Source: International Campaign for Human Rights in Iran

Following publication of a press release by Nokia Siemens Networks about the company's halting all its activities in the area of monitoring technology with Iran, Shirin Ebadi who has had an active role in the negotiations with the company told the International Campaign for Human Rights in Iran that the company's action is a major accomplishment for Iranian people and people of the world.

A Nokia protest graphic that was circulated in Iran last year.
Persian Text says "no one is alone"

In a press release published last week, Nokia Siemens Networks referred to a meeting the multi-national company's representatives had with Shirin Ebadi, discussing transparency. "Nokia Siemens Networks is aware of credible reports that the Iranian authorities use communications technology to suppress political activity in a way that is inconsistent with that government's human rights obligations," stated the press release. "As a result of these credible reports, Nokia Siemens Networks halted all work related to monitoring centers in Iran in 2009. Nokia Siemens Networks divested its monitoring center business in 2009 and will no longer provide monitoring centers to any country," it added. The statement further added that as a result of these reports, "the company has voluntarily restricted its business in Iran by not seeking or accepting new customers and by limiting its activities with its current customers."

Over the past several months, Nobel Peace Laureate Shirin Ebadi has held negotiations with Nokia Siemens Networks. "After several prisoners, including Mr. Saharkhiz, said that they had been abused as a result of the Iranian government's utilization of technology and software sold by Nokia Siemens, myself and other human rights defenders tried to prevent use of technology against the people and for censorship and intimidation of people. In a few demonstrations, myself and other human rights defenders in Iran and outside Iran asked people to throw away their Nokia cell phones as a symbolic gesture. This caused Nokia's sales to drop to half of what it was before the elections in Iran. Efforts continued at an international level. I must thank the efforts of Reporters Without Borders here, as they did a lot side by side of me and other human rights defenders," Ebadi told the International Campaign for Human Rights in Iran.

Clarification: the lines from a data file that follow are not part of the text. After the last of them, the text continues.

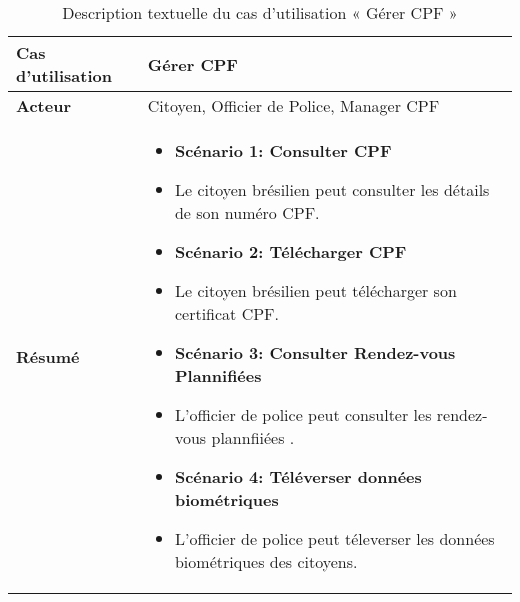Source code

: \begin{longtable}{|>{\arraybackslash}p{4.2cm}|>{\arraybackslash}p{12.5cm}|}
\caption{\centering Description textuelle du cas d'utilisation « Gérer CPF »}
\label{tab:backlog} \\
\hline
\rowcolor{gray!30}
\textbf{Cas d'utilisation} & Gérer CPF \\
\hline
\endfirsthead

\hline
\endhead

\hline
\endfoot

\hline \hline
\endlastfoot
 \textbf{Acteur}  & Citoyen, Officier de Police, Manager CPF\\
\hline
\textbf{Résumé} &
\begin{itemize}[label=]
  \item\textbf{Scénario 1: Consulter CPF}
  \item Le citoyen brésilien peut consulter les détails de son numéro CPF.
  \item\textbf{Scénario 2: Télécharger CPF}
  \item Le citoyen brésilien peut télécharger son certificat CPF.
  \item\textbf{Scénario 3: Consulter Rendez-vous Plannifiées}
  \item L'officier de police peut consulter les rendez-vous plannfiiées .
  \item\textbf{Scénario 4: Téléverser données biométriques}
  \item L'officier de police peut téleverser les données biométriques des citoyens.
\end{itemize}\\
\hline






\end{longtable}
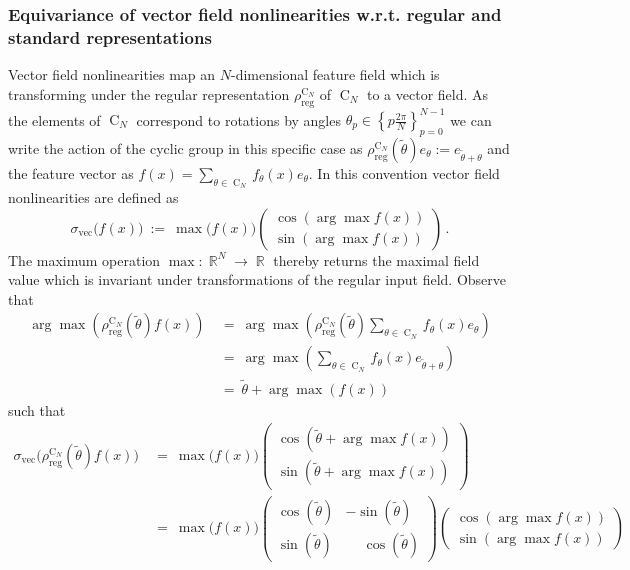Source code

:\documentclass{article}
\DeclareMathOperator*{\R}{\mathbb{R}}
\newcommand{\CN}{\ensuremath{\operatorname{C}_{\!N}}}
\begin{document}
\subsubsection{Equivariance of vector field nonlinearities w.r.t. regular and standard representations}
\label{apx:equivariance_nonlin_vector}


Vector field nonlinearities map an $N$-dimensional feature field which is transforming under the regular representation $\rho_\text{reg}^{\CN}$ of $\CN$ to a vector field.
As the elements of $\CN$ correspond to rotations by angles $\theta_p\in\left\{p\frac{2\pi}{N}\right\}_{p=0}^{N-1}$ we can write the action of the cyclic group in this specific case as
$\rho_\text{reg}^{\CN}(\tilde{\theta}) e_\theta := e_{\tilde{\theta}+\theta}$
and the feature vector as
$f(x)=\sum\limits_{\theta\in\CN} f_\theta(x)e_\theta$.
In this convention vector field nonlinearities are defined as
\[
    \sigma_\text{vec}\big(f(x)\big)\ :=\ \max\big(f(x)\big) \begin{pmatrix} \cos(\arg\max f(x)) \\ \sin(\arg\max f(x)) \end{pmatrix} \,.
\]
The maximum operation $\max:\R^N\to\R$ thereby returns the maximal field value which is invariant under transformations of the regular input field.
Observe that
\begin{align*}
         \arg\max\left(\rho_\text{reg}^{\CN}(\tilde{\theta}) f(x)\right)
    \ &=\ \arg\max\left(\rho_\text{reg}^{\CN}(\tilde{\theta}) \sum_{\theta\in\CN} f_\theta(x)e_\theta \right) \\
    \ &=\ \arg\max\left(\sum_{\theta\in\CN} f_\theta(x)e_{\tilde{\theta}+\theta} \right) \\
    \ &=\ \tilde{\theta} + \arg\max\left(f(x) \right)
\end{align*}
such that
\begin{align*}
    \sigma_\text{vec}\big(\rho_\text{reg}^{\CN}(\tilde{\theta}) f(x)\big)
    \ &=\ \max\big(f(x)\big)
            \begin{pmatrix}
                \cos(\tilde{\theta} + \arg\max f(x)) \\
                \sin(\tilde{\theta} + \arg\max f(x))
            \end{pmatrix} \\
    \ &=\ \max\big(f(x)\big)
            \begin{pmatrix}
                \cos(\tilde{\theta}) &          - \sin(\tilde{\theta}) \\
                \sin(\tilde{\theta}) & \phantom{-}\cos(\tilde{\theta})
            \end{pmatrix}
            \begin{pmatrix}
                \cos(\arg\max f(x)) \\
                \sin(\arg\max f(x))
            \end{pmatrix}
\end{align*}
\end{document}
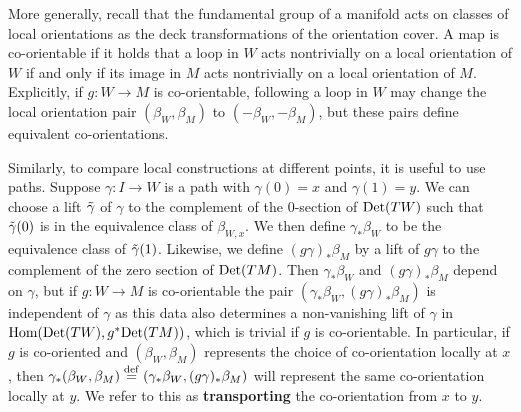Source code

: More generally, recall that the fundamental group of a manifold acts on classes of local orientations as the deck transformations of the orientation cover.
A map is co-orientable if it holds that a loop in $W$ acts nontrivially on a local orientation of $W$ if and only if its image in $M$ acts nontrivially on a local orientation of $M$.
Explicitly, if $g \colon W \to M$ is co-orientable, following a loop in $W$ may change the local orientation pair
$(\beta_W, \beta_M)$ to $(-\beta_W, -\beta_M)$, but these pairs define equivalent co-orientations.

Similarly, to compare local constructions at different points, it is useful to use paths.
Suppose $\gamma \colon I \to W$ is a path with $\gamma(0) = x$ and $\gamma(1) = y$.
We can choose a lift $\tilde \gamma$ of $\gamma$ to the complement of the $0$-section of ${\rm Det}(TW)$ such that $\tilde \gamma(0)$ is in the equivalence class of $\beta_{W,x}$.
We then define $\gamma_*\beta_{W}$ to be the equivalence class of $\tilde \gamma(1)$.
Likewise, we define $(g\gamma)_*\beta_M$ by a lift of $g\gamma$ to the complement of the zero section of ${\rm Det}(TM)$.
Then $\gamma_*\beta_{W}$ and $(g\gamma)_*\beta_M$ depend on $\gamma$, but if $g \colon W \to M$ is co-orientable the pair $(\gamma_*\beta_{W}, (g\gamma)_*\beta_M)$ is independent of $\gamma$ as this data also determines a non-vanishing lift of $\gamma$ in $\textup{Hom}({\rm Det}(TW),g^*{\rm Det}(TM))$, which is trivial if $g$ is co-orientable.
In particular, if $g$ is co-oriented and $(\beta_{W}, \beta_M)$ represents the choice of co-orientation locally at $x$, then $\gamma_*(\beta_W,\beta_M) \stackrel{\mathrm{def}}{=} (\gamma_*\beta_{W}, (g\gamma)_*\beta_M)$ will represent the same co-orientation locally at $y$.
We refer to this as \textbf{transporting} the co-orientation from $x$ to $y$.

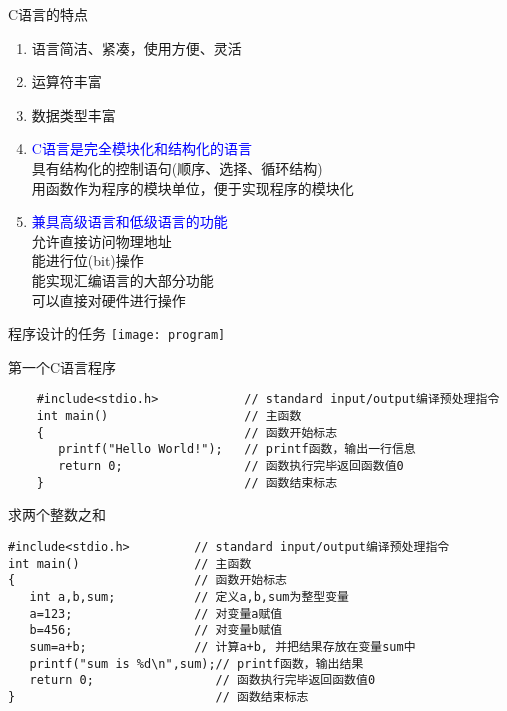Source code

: \begin{frame}{C语言的特点}
\vspace{-0.5cm}
\begin{enumerate}
	\item 语言简洁、紧凑，使用方便、灵活
    \item 运算符丰富
    \item 数据类型丰富
    \item \textcolor{blue}{C语言是完全模块化和结构化的语言}\\
          具有结构化的控制语句(顺序、选择、循环结构)\\
          用函数作为程序的模块单位，便于实现程序的模块化
    \item \textcolor{blue}{兼具高级语言和低级语言的功能}\\
          允许直接访问物理地址\\
          能进行位(bit)操作\\  
          能实现汇编语言的大部分功能\\
          可以直接对硬件进行操作        
\end{enumerate}
\end{frame}

\begin{frame}{程序设计的任务}
\centering
\texttt{[image: program]}
\end{frame}

\begin{frame}[fragile]{第一个C语言程序}
    \begin{lstlisting}
    #include<stdio.h>            // standard input/output编译预处理指令
    int main()                   // 主函数
    {                            // 函数开始标志
       printf("Hello World!");   // printf函数，输出一行信息
       return 0;                 // 函数执行完毕返回函数值0
    }                            // 函数结束标志
    \end{lstlisting}
\end{frame}

\begin{frame}[fragile]{求两个整数之和}
\begin{lstlisting}
#include<stdio.h>         // standard input/output编译预处理指令
int main()                // 主函数
{                         // 函数开始标志
   int a,b,sum;           // 定义a,b,sum为整型变量
   a=123;                 // 对变量a赋值
   b=456;				  // 对变量b赋值
   sum=a+b;               // 计算a+b, 并把结果存放在变量sum中
   printf("sum is %d\n",sum);// printf函数，输出结果
   return 0;                 // 函数执行完毕返回函数值0
}                            // 函数结束标志
\end{lstlisting}
\end{frame}

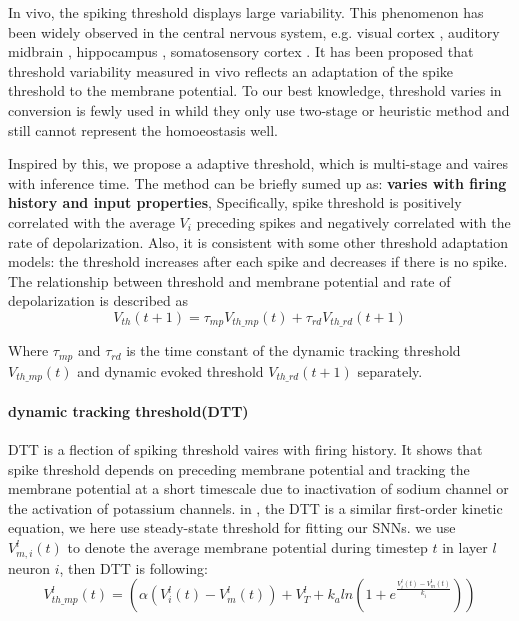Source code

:\documentclass{article}
\begin{document}
In vivo, the spiking threshold displays large variability. This phenomenon has been widely observed in
the central nervous system, e.g. visual cortex \cite{azouz2000dynamic, azouz2003adaptive}, auditory
midbrain \cite{pena2002postsynaptic}, hippocampus \cite{henze2001action}, somatosensory cortex \cite{wilent2005stimulus}. It has
been proposed that threshold variability measured in vivo reflects
an adaptation of the spike threshold to the membrane potential. To our best knowledge, threshold varies in conversion is fewly used in \cite{kim2020towards,chen2022adaptive,li2021free} whild they only use two-stage or heuristic method and still cannot represent the homoeostasis well.

Inspired by this, we propose a adaptive threshold, which is multi-stage and vaires with inference time.
The method can be briefly sumed up as: \textbf{varies with firing history and input properties},
Specifically, spike threshold is positively correlated with the average $V_i$ preceding spikes and negatively correlated with the rate of depolarization. Also, it is consistent with some
other threshold adaptation models: the threshold increases after each spike and decreases if there is no spike.
The relationship between threshold and membrane potential and rate of depolarization is described as
\begin{equation}
  V_{th}(t+1) = \tau_{mp}V_{th\_mp}(t) + \tau_{rd}V_{th\_rd}(t+1)
\end{equation}

Where $\tau_{mp}$ and $\tau_{rd}$ is the time constant of the dynamic tracking threshold $V_{th\_mp}(t)$ and dynamic evoked threshold $V_{th\_rd}(t+1)$ separately.

\paragraph{dynamic tracking threshold(DTT)} DTT is a flection of spiking threshold vaires with firing history. It shows that spike threshold depends on preceding membrane potential
and tracking the membrane potential at a short timescale due to inactivation of sodium channel\cite{kuba2010presynaptic, hu2009distinct, platkiewicz2011impact} or the activation of potassium channels\cite{higgs2011kv1, goldberg2008k}.
in \cite{fontaine2014spike}, the DTT is a similar first-order kinetic equation, we here use steady-state threshold for fitting our SNNs.
we use $V_{m,i}^l(t)$ to denote the average membrane potential during timestep $t$ in layer $l$ neuron $i$, then DTT is following:
\begin{equation}
  V_{th\_mp}^l(t) = \left(\alpha\left(V_i^l(t)-V_m^l(t)\right)+V_{T}^l+k_aln\left(1+e^{\frac{V_i^l(t)-V_m^l(t)}{k_i}}\right)\right)
\end{equation}
\end{document}
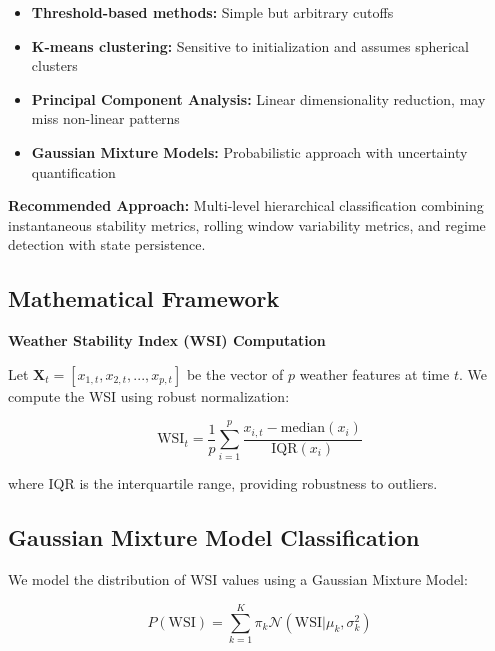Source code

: \documentclass[11pt,a4paper]{article}
\begin{document}
\begin{itemize}
    \item \textbf{Threshold-based methods:} Simple but arbitrary cutoffs
    \item \textbf{K-means clustering:} Sensitive to initialization and assumes spherical clusters
    \item \textbf{Principal Component Analysis:} Linear dimensionality reduction, may miss non-linear patterns
    \item \textbf{Gaussian Mixture Models:} Probabilistic approach with uncertainty quantification
\end{itemize}

\begin{solutionbox}
\textbf{Recommended Approach:} Multi-level hierarchical classification combining instantaneous stability metrics, rolling window variability metrics, and regime detection with state persistence.
\end{solutionbox}

\subsection{Mathematical Framework}

\begin{mathbox}
\textbf{Weather Stability Index (WSI) Computation}

Let $\mathbf{X}_t = [x_{1,t}, x_{2,t}, ..., x_{p,t}]$ be the vector of $p$ weather features at time $t$. We compute the WSI using robust normalization:

\begin{equation}
\text{WSI}_t = \frac{1}{p} \sum_{i=1}^{p} \frac{x_{i,t} - \text{median}(x_i)}{\text{IQR}(x_i)}
\end{equation}

where IQR is the interquartile range, providing robustness to outliers.
\end{mathbox}

\subsection{Gaussian Mixture Model Classification}

We model the distribution of WSI values using a Gaussian Mixture Model:

\begin{equation}
P(\text{WSI}) = \sum_{k=1}^{K} \pi_k \mathcal{N}(\text{WSI} | \mu_k, \sigma_k^2)
\end{equation}
\end{document}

"More than one year of international efforts and contacts we made with Nokia Siemens managers have led them to see that the Iranian government has not used the purchased software in appropriate ways and has used it for censorship. All of this led to the press release which is posted on Nokia Siemens' website. In the announcement, they state that because the Iranian government has not utilized the software properly, Nokia Siemens will not renew its contracts with the Iranian government. Their existing signed contracts will end during the next year at the latest and they will not sign new contracts after that," said Ebadi regarding efforts which led to Nokia Siemens Networks' press release.

Shirin Ebadi expressed hope that Nokia Siemens' attitude would lead other software providers, especially Chinese companies, to realize that technology must not be used against the people. "I would like to point out that currently, through use of software provided by Chinese companies, the Iranian government taps and listens to telephone conversations and monitors targeted electronic mail exchanges," Ebadi told the Campaign.

The Nobel Peace Laureate told the Campaign that Nokia Siemens' accomplishment is an important one, not just for the Iranian nation, but for all the people in the world, because this could become a guideline by which other companies abide and learn from it. "This means that when a company realizes that the goods it provided are being used in an inappropriate manner, the company will not extend its contract and avoid sacrificing human rights values for financial gain," she said.

Pressure on Eutelsat to stop television censorship

Shirin Ebadi also pointed to censorship of television, which during the past year has taken new dimensions. "Another issue is the issue of Eutelsat, which is a French-based satellite company. Over one-third of Eutelsat's stock is owned by the French government. Iranian radio and television are state-owned and under severe censorship. A few years ago, BBC and Voice of America televisions began broadcasting Farsi-language programming for the Iranian people. After the election, the Iranian government was very angry because the people had access to uncensored information, and they showed their anger by severe jamming of satellite broadcasting. These electronic interferences prevented broadcast of programs in some parts of Iran. Twice the Europe Union objected to the jamming of European satellite broadcasts. The objections are not sufficient measures in this case, however," Ebadi told the Campaign.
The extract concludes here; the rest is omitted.